* What you should do
Repeat every entry below exactly as given.
** Opening Data records block **
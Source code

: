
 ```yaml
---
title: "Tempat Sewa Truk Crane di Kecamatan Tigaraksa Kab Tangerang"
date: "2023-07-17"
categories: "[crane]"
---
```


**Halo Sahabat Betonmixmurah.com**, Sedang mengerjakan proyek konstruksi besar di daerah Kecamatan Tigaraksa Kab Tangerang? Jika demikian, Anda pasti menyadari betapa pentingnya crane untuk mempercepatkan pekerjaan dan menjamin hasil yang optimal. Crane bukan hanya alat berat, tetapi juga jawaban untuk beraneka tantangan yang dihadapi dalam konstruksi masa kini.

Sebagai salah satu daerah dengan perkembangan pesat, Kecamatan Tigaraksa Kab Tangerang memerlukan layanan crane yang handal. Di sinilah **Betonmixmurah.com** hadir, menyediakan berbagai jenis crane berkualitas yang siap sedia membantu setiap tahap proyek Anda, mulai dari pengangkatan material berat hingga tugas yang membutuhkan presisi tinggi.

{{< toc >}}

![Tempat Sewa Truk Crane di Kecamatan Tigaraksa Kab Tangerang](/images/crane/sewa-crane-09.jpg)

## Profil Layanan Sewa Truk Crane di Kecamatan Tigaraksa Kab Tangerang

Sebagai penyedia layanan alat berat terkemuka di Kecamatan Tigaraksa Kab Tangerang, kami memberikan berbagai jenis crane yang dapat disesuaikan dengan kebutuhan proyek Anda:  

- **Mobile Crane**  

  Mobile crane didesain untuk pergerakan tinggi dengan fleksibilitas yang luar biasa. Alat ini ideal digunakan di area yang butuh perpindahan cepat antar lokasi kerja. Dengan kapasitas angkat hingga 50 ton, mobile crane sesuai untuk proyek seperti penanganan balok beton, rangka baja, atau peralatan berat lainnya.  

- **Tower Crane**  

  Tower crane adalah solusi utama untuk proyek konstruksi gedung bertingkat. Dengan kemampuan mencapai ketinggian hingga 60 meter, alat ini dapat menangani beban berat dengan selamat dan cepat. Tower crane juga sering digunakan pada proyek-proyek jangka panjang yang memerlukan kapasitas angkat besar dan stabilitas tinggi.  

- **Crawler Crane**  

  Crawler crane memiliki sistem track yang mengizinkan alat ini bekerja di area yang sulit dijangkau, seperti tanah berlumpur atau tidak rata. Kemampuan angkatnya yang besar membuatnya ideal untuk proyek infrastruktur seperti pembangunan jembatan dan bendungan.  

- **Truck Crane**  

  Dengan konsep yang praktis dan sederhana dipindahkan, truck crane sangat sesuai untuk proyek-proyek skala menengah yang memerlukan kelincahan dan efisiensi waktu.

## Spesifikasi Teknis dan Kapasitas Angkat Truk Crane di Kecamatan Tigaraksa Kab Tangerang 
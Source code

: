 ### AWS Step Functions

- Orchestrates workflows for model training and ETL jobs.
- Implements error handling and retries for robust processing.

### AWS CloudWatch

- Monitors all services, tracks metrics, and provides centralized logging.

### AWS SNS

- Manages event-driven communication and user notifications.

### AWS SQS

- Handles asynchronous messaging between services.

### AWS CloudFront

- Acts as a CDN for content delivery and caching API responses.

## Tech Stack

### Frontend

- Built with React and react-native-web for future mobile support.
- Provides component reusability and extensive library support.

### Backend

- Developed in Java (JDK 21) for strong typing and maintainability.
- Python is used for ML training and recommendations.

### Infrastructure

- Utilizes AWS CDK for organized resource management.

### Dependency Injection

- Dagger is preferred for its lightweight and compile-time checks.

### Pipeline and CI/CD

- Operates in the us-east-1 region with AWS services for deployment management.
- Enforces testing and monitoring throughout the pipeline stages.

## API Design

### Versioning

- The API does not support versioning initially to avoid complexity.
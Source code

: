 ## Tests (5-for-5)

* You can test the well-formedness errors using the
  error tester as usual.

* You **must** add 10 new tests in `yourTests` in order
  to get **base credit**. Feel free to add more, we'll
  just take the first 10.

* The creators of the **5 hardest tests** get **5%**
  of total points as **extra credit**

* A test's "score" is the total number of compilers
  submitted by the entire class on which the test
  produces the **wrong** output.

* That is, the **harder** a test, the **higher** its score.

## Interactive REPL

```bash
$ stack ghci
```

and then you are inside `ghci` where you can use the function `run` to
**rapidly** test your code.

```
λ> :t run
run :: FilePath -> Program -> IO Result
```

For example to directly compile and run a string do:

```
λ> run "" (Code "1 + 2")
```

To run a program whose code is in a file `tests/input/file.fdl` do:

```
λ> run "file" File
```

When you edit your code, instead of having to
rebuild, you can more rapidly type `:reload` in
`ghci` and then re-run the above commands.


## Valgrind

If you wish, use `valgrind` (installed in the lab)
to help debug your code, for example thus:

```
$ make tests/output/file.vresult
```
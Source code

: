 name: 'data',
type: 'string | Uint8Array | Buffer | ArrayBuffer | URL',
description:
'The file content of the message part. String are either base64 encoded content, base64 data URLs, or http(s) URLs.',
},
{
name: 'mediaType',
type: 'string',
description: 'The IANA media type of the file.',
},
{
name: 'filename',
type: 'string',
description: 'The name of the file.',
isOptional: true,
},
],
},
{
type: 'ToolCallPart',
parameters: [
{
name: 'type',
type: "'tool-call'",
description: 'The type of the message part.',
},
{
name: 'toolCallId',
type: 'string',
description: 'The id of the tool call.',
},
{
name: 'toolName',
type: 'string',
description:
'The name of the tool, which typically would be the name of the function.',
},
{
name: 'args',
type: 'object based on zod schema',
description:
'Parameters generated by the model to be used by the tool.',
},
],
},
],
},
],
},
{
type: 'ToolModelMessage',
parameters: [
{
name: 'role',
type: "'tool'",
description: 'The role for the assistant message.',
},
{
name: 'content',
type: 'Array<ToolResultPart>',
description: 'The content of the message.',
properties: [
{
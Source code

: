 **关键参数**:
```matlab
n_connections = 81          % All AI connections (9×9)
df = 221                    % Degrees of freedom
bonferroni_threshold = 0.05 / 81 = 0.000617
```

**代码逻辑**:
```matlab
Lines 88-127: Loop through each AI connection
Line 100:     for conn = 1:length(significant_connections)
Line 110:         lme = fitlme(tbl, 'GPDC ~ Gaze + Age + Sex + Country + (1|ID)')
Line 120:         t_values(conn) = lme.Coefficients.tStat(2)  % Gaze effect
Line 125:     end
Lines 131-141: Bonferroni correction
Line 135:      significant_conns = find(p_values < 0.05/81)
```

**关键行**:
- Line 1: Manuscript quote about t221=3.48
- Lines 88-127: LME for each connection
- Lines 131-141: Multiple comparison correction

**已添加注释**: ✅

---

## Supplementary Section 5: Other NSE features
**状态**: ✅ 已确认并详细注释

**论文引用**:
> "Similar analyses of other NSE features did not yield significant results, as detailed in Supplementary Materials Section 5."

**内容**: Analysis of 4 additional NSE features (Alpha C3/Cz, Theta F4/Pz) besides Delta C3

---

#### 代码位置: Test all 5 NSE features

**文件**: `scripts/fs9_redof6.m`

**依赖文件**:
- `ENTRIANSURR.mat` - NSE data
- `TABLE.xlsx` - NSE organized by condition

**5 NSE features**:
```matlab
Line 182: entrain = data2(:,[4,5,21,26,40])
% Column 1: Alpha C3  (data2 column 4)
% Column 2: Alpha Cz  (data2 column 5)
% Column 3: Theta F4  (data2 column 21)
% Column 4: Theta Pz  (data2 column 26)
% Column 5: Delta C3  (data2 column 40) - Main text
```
** Closing Data records block **
* Result
Source code

:
 ```yaml
---
title: "Tempat Sewa Truk Crane di Kecamatan Tigaraksa Kab Tangerang"
date: "2023-07-17"
categories: "[crane]"
---
```


**Halo Sahabat Betonmixmurah.com**, Sedang mengerjakan proyek konstruksi besar di daerah Kecamatan Tigaraksa Kab Tangerang? Jika demikian, Anda pasti menyadari betapa pentingnya crane untuk mempercepatkan pekerjaan dan menjamin hasil yang optimal. Crane bukan hanya alat berat, tetapi juga jawaban untuk beraneka tantangan yang dihadapi dalam konstruksi masa kini.

Sebagai salah satu daerah dengan perkembangan pesat, Kecamatan Tigaraksa Kab Tangerang memerlukan layanan crane yang handal. Di sinilah **Betonmixmurah.com** hadir, menyediakan berbagai jenis crane berkualitas yang siap sedia membantu setiap tahap proyek Anda, mulai dari pengangkatan material berat hingga tugas yang membutuhkan presisi tinggi.

{{< toc >}}

![Tempat Sewa Truk Crane di Kecamatan Tigaraksa Kab Tangerang](/images/crane/sewa-crane-09.jpg)

## Profil Layanan Sewa Truk Crane di Kecamatan Tigaraksa Kab Tangerang

Sebagai penyedia layanan alat berat terkemuka di Kecamatan Tigaraksa Kab Tangerang, kami memberikan berbagai jenis crane yang dapat disesuaikan dengan kebutuhan proyek Anda:  

- **Mobile Crane**  

  Mobile crane didesain untuk pergerakan tinggi dengan fleksibilitas yang luar biasa. Alat ini ideal digunakan di area yang butuh perpindahan cepat antar lokasi kerja. Dengan kapasitas angkat hingga 50 ton, mobile crane sesuai untuk proyek seperti penanganan balok beton, rangka baja, atau peralatan berat lainnya.  

- **Tower Crane**  

  Tower crane adalah solusi utama untuk proyek konstruksi gedung bertingkat. Dengan kemampuan mencapai ketinggian hingga 60 meter, alat ini dapat menangani beban berat dengan selamat dan cepat. Tower crane juga sering digunakan pada proyek-proyek jangka panjang yang memerlukan kapasitas angkat besar dan stabilitas tinggi.  

- **Crawler Crane**  

  Crawler crane memiliki sistem track yang mengizinkan alat ini bekerja di area yang sulit dijangkau, seperti tanah berlumpur atau tidak rata. Kemampuan angkatnya yang besar membuatnya ideal untuk proyek infrastruktur seperti pembangunan jembatan dan bendungan.  

- **Truck Crane**  

  Dengan konsep yang praktis dan sederhana dipindahkan, truck crane sangat sesuai untuk proyek-proyek skala menengah yang memerlukan kelincahan dan efisiensi waktu.

## Spesifikasi Teknis dan Kapasitas Angkat Truk Crane di Kecamatan Tigaraksa Kab Tangerang 
Source code

: ### AWS Step Functions

- Orchestrates workflows for model training and ETL jobs.
- Implements error handling and retries for robust processing.

### AWS CloudWatch

- Monitors all services, tracks metrics, and provides centralized logging.

### AWS SNS

- Manages event-driven communication and user notifications.

### AWS SQS

- Handles asynchronous messaging between services.

### AWS CloudFront

- Acts as a CDN for content delivery and caching API responses.

## Tech Stack

### Frontend

- Built with React and react-native-web for future mobile support.
- Provides component reusability and extensive library support.

### Backend

- Developed in Java (JDK 21) for strong typing and maintainability.
- Python is used for ML training and recommendations.

### Infrastructure

- Utilizes AWS CDK for organized resource management.

### Dependency Injection

- Dagger is preferred for its lightweight and compile-time checks.

### Pipeline and CI/CD

- Operates in the us-east-1 region with AWS services for deployment management.
- Enforces testing and monitoring throughout the pipeline stages.

## API Design

### Versioning

- The API does not support versioning initially to avoid complexity.
Source code

: ## Tests (5-for-5)

* You can test the well-formedness errors using the
  error tester as usual.

* You **must** add 10 new tests in `yourTests` in order
  to get **base credit**. Feel free to add more, we'll
  just take the first 10.

* The creators of the **5 hardest tests** get **5%**
  of total points as **extra credit**

* A test's "score" is the total number of compilers
  submitted by the entire class on which the test
  produces the **wrong** output.

* That is, the **harder** a test, the **higher** its score.

## Interactive REPL

```bash
$ stack ghci
```

and then you are inside `ghci` where you can use the function `run` to
**rapidly** test your code.

```
λ> :t run
run :: FilePath -> Program -> IO Result
```

For example to directly compile and run a string do:

```
λ> run "" (Code "1 + 2")
```

To run a program whose code is in a file `tests/input/file.fdl` do:

```
λ> run "file" File
```

When you edit your code, instead of having to
rebuild, you can more rapidly type `:reload` in
`ghci` and then re-run the above commands.


## Valgrind

If you wish, use `valgrind` (installed in the lab)
to help debug your code, for example thus:

```
$ make tests/output/file.vresult
```
Source code

: name: 'data',
type: 'string | Uint8Array | Buffer | ArrayBuffer | URL',
description:
'The file content of the message part. String are either base64 encoded content, base64 data URLs, or http(s) URLs.',
},
{
name: 'mediaType',
type: 'string',
description: 'The IANA media type of the file.',
},
{
name: 'filename',
type: 'string',
description: 'The name of the file.',
isOptional: true,
},
],
},
{
type: 'ToolCallPart',
parameters: [
{
name: 'type',
type: "'tool-call'",
description: 'The type of the message part.',
},
{
name: 'toolCallId',
type: 'string',
description: 'The id of the tool call.',
},
{
name: 'toolName',
type: 'string',
description:
'The name of the tool, which typically would be the name of the function.',
},
{
name: 'args',
type: 'object based on zod schema',
description:
'Parameters generated by the model to be used by the tool.',
},
],
},
],
},
],
},
{
type: 'ToolModelMessage',
parameters: [
{
name: 'role',
type: "'tool'",
description: 'The role for the assistant message.',
},
{
name: 'content',
type: 'Array<ToolResultPart>',
description: 'The content of the message.',
properties: [
{
Source code

: **关键参数**:
```matlab
n_connections = 81          % All AI connections (9×9)
df = 221                    % Degrees of freedom
bonferroni_threshold = 0.05 / 81 = 0.000617
```

**代码逻辑**:
```matlab
Lines 88-127: Loop through each AI connection
Line 100:     for conn = 1:length(significant_connections)
Line 110:         lme = fitlme(tbl, 'GPDC ~ Gaze + Age + Sex + Country + (1|ID)')
Line 120:         t_values(conn) = lme.Coefficients.tStat(2)  % Gaze effect
Line 125:     end
Lines 131-141: Bonferroni correction
Line 135:      significant_conns = find(p_values < 0.05/81)
```

**关键行**:
- Line 1: Manuscript quote about t221=3.48
- Lines 88-127: LME for each connection
- Lines 131-141: Multiple comparison correction

**已添加注释**: ✅

---

## Supplementary Section 5: Other NSE features
**状态**: ✅ 已确认并详细注释

**论文引用**:
> "Similar analyses of other NSE features did not yield significant results, as detailed in Supplementary Materials Section 5."

**内容**: Analysis of 4 additional NSE features (Alpha C3/Cz, Theta F4/Pz) besides Delta C3

---

#### 代码位置: Test all 5 NSE features

**文件**: `scripts/fs9_redof6.m`

**依赖文件**:
- `ENTRIANSURR.mat` - NSE data
- `TABLE.xlsx` - NSE organized by condition

**5 NSE features**:
```matlab
Line 182: entrain = data2(:,[4,5,21,26,40])
% Column 1: Alpha C3  (data2 column 4)
% Column 2: Alpha Cz  (data2 column 5)
% Column 3: Theta F4  (data2 column 21)
% Column 4: Theta Pz  (data2 column 26)
% Column 5: Delta C3  (data2 column 40) - Main text
```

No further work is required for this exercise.